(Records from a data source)
===
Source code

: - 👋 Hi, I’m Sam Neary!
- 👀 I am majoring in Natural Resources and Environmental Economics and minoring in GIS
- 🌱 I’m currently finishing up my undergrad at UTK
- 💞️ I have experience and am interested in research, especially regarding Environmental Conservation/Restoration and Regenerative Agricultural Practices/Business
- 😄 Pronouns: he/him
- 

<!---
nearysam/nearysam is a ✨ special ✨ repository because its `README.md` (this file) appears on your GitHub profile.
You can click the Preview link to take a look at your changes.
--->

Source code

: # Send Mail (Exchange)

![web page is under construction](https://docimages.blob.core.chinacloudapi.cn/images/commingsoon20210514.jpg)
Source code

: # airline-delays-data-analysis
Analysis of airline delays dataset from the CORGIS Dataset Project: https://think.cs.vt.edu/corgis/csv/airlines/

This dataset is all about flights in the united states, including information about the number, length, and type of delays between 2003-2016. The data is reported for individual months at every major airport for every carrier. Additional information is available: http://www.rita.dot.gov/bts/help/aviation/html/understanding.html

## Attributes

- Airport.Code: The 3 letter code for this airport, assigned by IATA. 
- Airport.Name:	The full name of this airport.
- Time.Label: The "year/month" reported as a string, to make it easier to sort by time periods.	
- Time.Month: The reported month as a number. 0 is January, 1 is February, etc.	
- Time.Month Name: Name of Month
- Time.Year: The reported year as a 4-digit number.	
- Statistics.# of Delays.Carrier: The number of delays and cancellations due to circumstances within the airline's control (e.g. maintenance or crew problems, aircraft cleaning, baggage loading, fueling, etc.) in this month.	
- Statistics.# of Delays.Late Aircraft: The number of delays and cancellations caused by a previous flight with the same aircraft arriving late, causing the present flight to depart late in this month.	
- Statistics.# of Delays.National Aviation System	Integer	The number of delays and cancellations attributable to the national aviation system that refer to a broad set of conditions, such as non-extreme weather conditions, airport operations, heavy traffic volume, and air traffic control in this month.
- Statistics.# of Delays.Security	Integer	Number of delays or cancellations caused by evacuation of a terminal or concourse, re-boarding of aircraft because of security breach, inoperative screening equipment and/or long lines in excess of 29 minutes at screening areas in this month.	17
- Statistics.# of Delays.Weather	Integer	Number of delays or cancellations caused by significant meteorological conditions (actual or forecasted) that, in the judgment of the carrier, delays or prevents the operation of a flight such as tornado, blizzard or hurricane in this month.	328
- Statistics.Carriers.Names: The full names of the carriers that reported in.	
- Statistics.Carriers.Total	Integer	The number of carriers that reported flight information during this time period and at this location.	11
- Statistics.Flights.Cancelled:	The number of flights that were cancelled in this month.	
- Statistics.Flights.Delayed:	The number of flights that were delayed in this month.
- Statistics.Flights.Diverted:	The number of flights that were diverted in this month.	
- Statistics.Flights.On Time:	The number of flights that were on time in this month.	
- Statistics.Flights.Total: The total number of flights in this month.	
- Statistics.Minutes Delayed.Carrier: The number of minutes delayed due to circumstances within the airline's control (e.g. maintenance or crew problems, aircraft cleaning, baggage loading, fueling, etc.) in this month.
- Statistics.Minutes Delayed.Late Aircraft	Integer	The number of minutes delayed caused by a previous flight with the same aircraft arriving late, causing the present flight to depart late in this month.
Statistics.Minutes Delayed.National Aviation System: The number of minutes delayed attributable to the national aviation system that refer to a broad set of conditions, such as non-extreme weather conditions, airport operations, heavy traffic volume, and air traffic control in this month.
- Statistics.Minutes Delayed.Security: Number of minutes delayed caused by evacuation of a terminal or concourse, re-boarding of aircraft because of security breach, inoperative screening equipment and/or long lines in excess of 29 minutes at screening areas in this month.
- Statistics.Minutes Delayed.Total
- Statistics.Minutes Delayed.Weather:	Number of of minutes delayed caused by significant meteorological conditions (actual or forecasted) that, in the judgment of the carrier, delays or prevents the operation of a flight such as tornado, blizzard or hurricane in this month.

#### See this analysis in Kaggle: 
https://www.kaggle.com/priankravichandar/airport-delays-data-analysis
===
Without changing a single word, reproduce the entries above.

Source code

: - 👋 Hi, I’m Sam Neary!
- 👀 I am majoring in Natural Resources and Environmental Economics and minoring in GIS
- 🌱 I’m currently finishing up my undergrad at UTK
- 💞️ I have experience and am interested in research, especially regarding Environmental Conservation/Restoration and Regenerative Agricultural Practices/Business
- 😄 Pronouns: he/him
- 

<!---
nearysam/nearysam is a ✨ special ✨ repository because its `README.md` (this file) appears on your GitHub profile.
You can click the Preview link to take a look at your changes.
--->

Source code

: # Send Mail (Exchange)

![web page is under construction](https://docimages.blob.core.chinacloudapi.cn/images/commingsoon20210514.jpg)
Source code

: # airline-delays-data-analysis
Analysis of airline delays dataset from the CORGIS Dataset Project: https://think.cs.vt.edu/corgis/csv/airlines/

This dataset is all about flights in the united states, including information about the number, length, and type of delays between 2003-2016. The data is reported for individual months at every major airport for every carrier. Additional information is available: http://www.rita.dot.gov/bts/help/aviation/html/understanding.html

## Attributes

- Airport.Code: The 3 letter code for this airport, assigned by IATA. 
- Airport.Name:	The full name of this airport.
- Time.Label: The "year/month" reported as a string, to make it easier to sort by time periods.	
- Time.Month: The reported month as a number. 0 is January, 1 is February, etc.	
- Time.Month Name: Name of Month
- Time.Year: The reported year as a 4-digit number.	
- Statistics.# of Delays.Carrier: The number of delays and cancellations due to circumstances within the airline's control (e.g. maintenance or crew problems, aircraft cleaning, baggage loading, fueling, etc.) in this month.	
- Statistics.# of Delays.Late Aircraft: The number of delays and cancellations caused by a previous flight with the same aircraft arriving late, causing the present flight to depart late in this month.	
- Statistics.# of Delays.National Aviation System	Integer	The number of delays and cancellations attributable to the national aviation system that refer to a broad set of conditions, such as non-extreme weather conditions, airport operations, heavy traffic volume, and air traffic control in this month.
- Statistics.# of Delays.Security	Integer	Number of delays or cancellations caused by evacuation of a terminal or concourse, re-boarding of aircraft because of security breach, inoperative screening equipment and/or long lines in excess of 29 minutes at screening areas in this month.	17
- Statistics.# of Delays.Weather	Integer	Number of delays or cancellations caused by significant meteorological conditions (actual or forecasted) that, in the judgment of the carrier, delays or prevents the operation of a flight such as tornado, blizzard or hurricane in this month.	328
- Statistics.Carriers.Names: The full names of the carriers that reported in.	
- Statistics.Carriers.Total	Integer	The number of carriers that reported flight information during this time period and at this location.	11
- Statistics.Flights.Cancelled:	The number of flights that were cancelled in this month.	
- Statistics.Flights.Delayed:	The number of flights that were delayed in this month.
- Statistics.Flights.Diverted:	The number of flights that were diverted in this month.	
- Statistics.Flights.On Time:	The number of flights that were on time in this month.	
- Statistics.Flights.Total: The total number of flights in this month.	
- Statistics.Minutes Delayed.Carrier: The number of minutes delayed due to circumstances within the airline's control (e.g. maintenance or crew problems, aircraft cleaning, baggage loading, fueling, etc.) in this month.
- Statistics.Minutes Delayed.Late Aircraft	Integer	The number of minutes delayed caused by a previous flight with the same aircraft arriving late, causing the present flight to depart late in this month.
Statistics.Minutes Delayed.National Aviation System: The number of minutes delayed attributable to the national aviation system that refer to a broad set of conditions, such as non-extreme weather conditions, airport operations, heavy traffic volume, and air traffic control in this month.
- Statistics.Minutes Delayed.Security: Number of minutes delayed caused by evacuation of a terminal or concourse, re-boarding of aircraft because of security breach, inoperative screening equipment and/or long lines in excess of 29 minutes at screening areas in this month.
- Statistics.Minutes Delayed.Total
- Statistics.Minutes Delayed.Weather:	Number of of minutes delayed caused by significant meteorological conditions (actual or forecasted) that, in the judgment of the carrier, delays or prevents the operation of a flight such as tornado, blizzard or hurricane in this month.

#### See this analysis in Kaggle: 
https://www.kaggle.com/priankravichandar/airport-delays-data-analysis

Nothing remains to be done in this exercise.